Posters, programs and other advertising also tend to cost, even if you do the work in-house and have an inexpensive printer. And who knows how well each type of advertisement works – what’s the right mix? (More on that later.) We ended up printing a program insert for a Players of Utica show ($100 to Players plus a reciprocal ad in our program, $29.26 to Staples), and 40 posters, which cost $63.94. The program cost $48.07 to print. These aren’t big figures, but they add up. We also advertised via Facebook, my blog web site, and the Community Events calendar at the Utica Observer-Dispatch (free).

Props and costume elements also added to the budget as we went on. When I read the script, I didn’t expect that a bouquet of silk flowers would cost $34.78. A fake dead bird was only $4.99, but the oil paint marker to change its color was $5.99. And so on.

When initially deciding to present The God Game, I figured we’d need to sell around 70 tickets at $10 each to break even – 23 per show. That seemed possible to me, so we went ahead. Another rule I should probably add is that audiences are usually smaller than you expect. The accounting is not yet finished (I haven’t gotten my bill from Munson-Williams yet), but right now the expenses are at $1,159.63. Ticket revenue was $490, for a net of -$669.63. I am not terribly upset over this – I learned a lot and as I said, we did good work. (For comparison, and further evidence that I might be crazy or incompetent, I Love You Because lost $1,313.41.)

Where Did the Audience Go?

A few weeks ago, the Utica Observer-Dispatch asked for public feedback on how our Stanley Performing Arts Center might be saved. The Stanley is a glorious old “Mexican Baroque”-style movie palace, constructed during the 1920’s with almost 3,000 seats and a grand staircase modeled on one from the Titanic.
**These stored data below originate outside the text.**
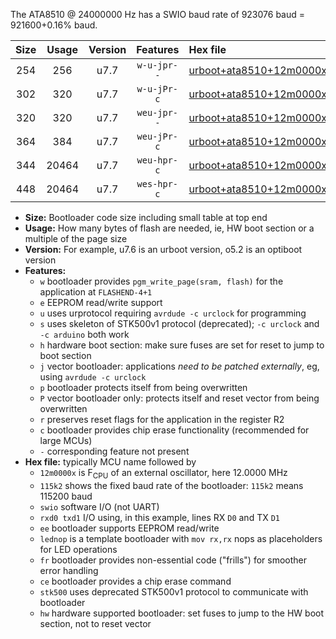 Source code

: The ATA8510 @ 24000000 Hz has a SWIO baud rate of 923076 baud = 921600+0.16% baud.

|Size|Usage|Version|Features|Hex file|
|:-:|:-:|:-:|:-:|:--|
|254|256|u7.7|`w-u-jpr--`|[urboot+ata8510+12m0000x++460k8_swio_rxb0_txb1_lednop.hex](https://raw.githubusercontent.com/stefanrueger/urboot.hex/main/mcus/ata8510/external_oscillator/fcpu+12m0000_Hz/br++460k8_bps/urboot+ata8510+12m0000x++460k8_swio_rxb0_txb1_lednop.hex)|
|302|320|u7.7|`w-u-jPr-c`|[urboot+ata8510+12m0000x++460k8_swio_rxb0_txb1_lednop_fr_ce.hex](https://raw.githubusercontent.com/stefanrueger/urboot.hex/main/mcus/ata8510/external_oscillator/fcpu+12m0000_Hz/br++460k8_bps/urboot+ata8510+12m0000x++460k8_swio_rxb0_txb1_lednop_fr_ce.hex)|
|320|320|u7.7|`weu-jpr--`|[urboot+ata8510+12m0000x++460k8_swio_rxb0_txb1_ee_lednop.hex](https://raw.githubusercontent.com/stefanrueger/urboot.hex/main/mcus/ata8510/external_oscillator/fcpu+12m0000_Hz/br++460k8_bps/urboot+ata8510+12m0000x++460k8_swio_rxb0_txb1_ee_lednop.hex)|
|364|384|u7.7|`weu-jPr-c`|[urboot+ata8510+12m0000x++460k8_swio_rxb0_txb1_ee_lednop_fr_ce.hex](https://raw.githubusercontent.com/stefanrueger/urboot.hex/main/mcus/ata8510/external_oscillator/fcpu+12m0000_Hz/br++460k8_bps/urboot+ata8510+12m0000x++460k8_swio_rxb0_txb1_ee_lednop_fr_ce.hex)|
|344|20464|u7.7|`weu-hpr-c`|[urboot+ata8510+12m0000x++460k8_swio_rxb0_txb1_ee_lednop_fr_ce_hw.hex](https://raw.githubusercontent.com/stefanrueger/urboot.hex/main/mcus/ata8510/external_oscillator/fcpu+12m0000_Hz/br++460k8_bps/urboot+ata8510+12m0000x++460k8_swio_rxb0_txb1_ee_lednop_fr_ce_hw.hex)|
|448|20464|u7.7|`wes-hpr-c`|[urboot+ata8510+12m0000x++460k8_swio_rxb0_txb1_ee_lednop_fr_ce_stk500_hw.hex](https://raw.githubusercontent.com/stefanrueger/urboot.hex/main/mcus/ata8510/external_oscillator/fcpu+12m0000_Hz/br++460k8_bps/urboot+ata8510+12m0000x++460k8_swio_rxb0_txb1_ee_lednop_fr_ce_stk500_hw.hex)|

- **Size:** Bootloader code size including small table at top end
- **Usage:** How many bytes of flash are needed, ie, HW boot section or a multiple of the page size
- **Version:** For example, u7.6 is an urboot version, o5.2 is an optiboot version
- **Features:**
  + `w` bootloader provides `pgm_write_page(sram, flash)` for the application at `FLASHEND-4+1`
  + `e` EEPROM read/write support
  + `u` uses urprotocol requiring `avrdude -c urclock` for programming
  + `s` uses skeleton of STK500v1 protocol (deprecated); `-c urclock` and `-c arduino` both work
  + `h` hardware boot section: make sure fuses are set for reset to jump to boot section
  + `j` vector bootloader: applications *need to be patched externally*, eg, using `avrdude -c urclock`
  + `p` bootloader protects itself from being overwritten
  + `P` vector bootloader only: protects itself and reset vector from being overwritten
  + `r` preserves reset flags for the application in the register R2
  + `c` bootloader provides chip erase functionality (recommended for large MCUs)
  + `-` corresponding feature not present
- **Hex file:** typically MCU name followed by
  + `12m0000x` is F<sub>CPU</sub> of an external oscillator, here 12.0000 MHz
  + `115k2` shows the fixed baud rate of the bootloader: `115k2` means 115200 baud
  + `swio` software I/O (not UART)
  + `rxd0 txd1` I/O using, in this example, lines RX `D0` and TX `D1`
  + `ee` bootloader supports EEPROM read/write
  + `lednop` is a template bootloader with `mov rx,rx` nops as placeholders for LED operations
  + `fr` bootloader provides non-essential code ("frills") for smoother error handling
  + `ce` bootloader provides a chip erase command
  + `stk500` uses deprecated STK500v1 protocol to communicate with bootloader
  + `hw` hardware supported bootloader: set fuses to jump to the HW boot section, not to reset vector
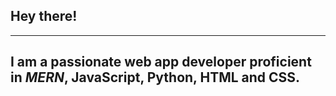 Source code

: ## Hey there!
--- 
I am a passionate web app developer proficient in *MERN*, JavaScript, Python, HTML and CSS. 
---
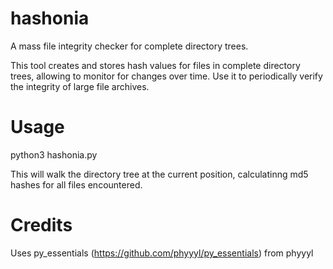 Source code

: # hashonia
A mass file integrity checker for complete directory trees.

This tool creates and stores hash values for files in complete directory trees, allowing to monitor for changes over time. Use it to periodically verify the integrity of large file archives.

# Usage

python3 hashonia.py

This will walk the directory tree at the current position, calculatinng md5 hashes for all files encountered.


# Credits
Uses py_essentials (https://github.com/phyyyl/py_essentials) from phyyyl
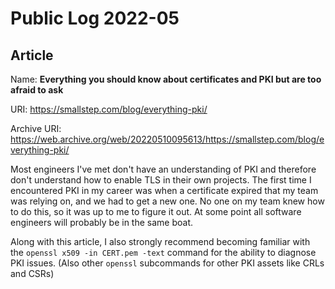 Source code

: # Public Log 2022-05
## Article
Name: **Everything you should know about certificates and PKI but are too afraid to ask**

URI: https://smallstep.com/blog/everything-pki/

Archive URI: https://web.archive.org/web/20220510095613/https://smallstep.com/blog/everything-pki/

Most engineers I've met don't have an understanding of PKI and therefore don't understand how to enable TLS in their own projects. The first time I encountered PKI in my career was when a certificate expired that my team was relying on, and we had to get a new one. No one on my team knew how to do this, so it was up to me to figure it out. At some point all software engineers will probably be in the same boat.

Along with this article, I also strongly recommend becoming familiar with the `openssl x509 -in CERT.pem -text` command for the ability to diagnose PKI issues. (Also other `openssl` subcommands for other PKI assets like CRLs and CSRs)
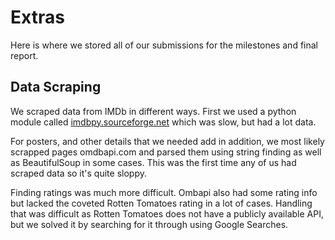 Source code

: # Extras
Here is where we stored all of our submissions for the milestones and final report.

## Data Scraping
We scraped data from IMDb in different ways. First we used a python module called [imdbpy.sourceforge.net](imdbpy) which was slow, but had a lot data.

For posters, and other details that we needed add in addition, we most likely scrapped pages omdbapi.com and parsed them using string finding as well as BeautifulSoup in some cases. This was the first time any of us had scraped data so it's quite sloppy.

Finding ratings was much more difficult. Ombapi also had some rating info but lacked the coveted Rotten Tomatoes rating in a lot of cases. Handling that was difficult as Rotten Tomatoes does not have a publicly available API, but we solved it by searching for it through using Google Searches.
The public areas were restored in the late 1980’s, and the backstage areas were completely reconstructed in the early 2000’s.

I’ve been working in show business a long time, and I remember when local shows played at the Stanley every week – dance recitals, barbershop quartet concerts, church hymn-sings. After the backstage facilities were renovated, rental prices at the Stanley jumped out of reach for most local groups. Remember that my God Game venues were a couple of hundred dollars per night. The Stanley costs more than ten times that, plus union stagehands, lighting, sound, suggested donations to the volunteer ushers, etc. I helped on a local show at the Stanley this past Spring, which rented the theater for two days – one setup, one performance. It cost almost $6,000, and I would certainly become terribly upset if I had to plug that into my budget above (certainly either a super-expensive hobby or an incredibly generous gift to the community.)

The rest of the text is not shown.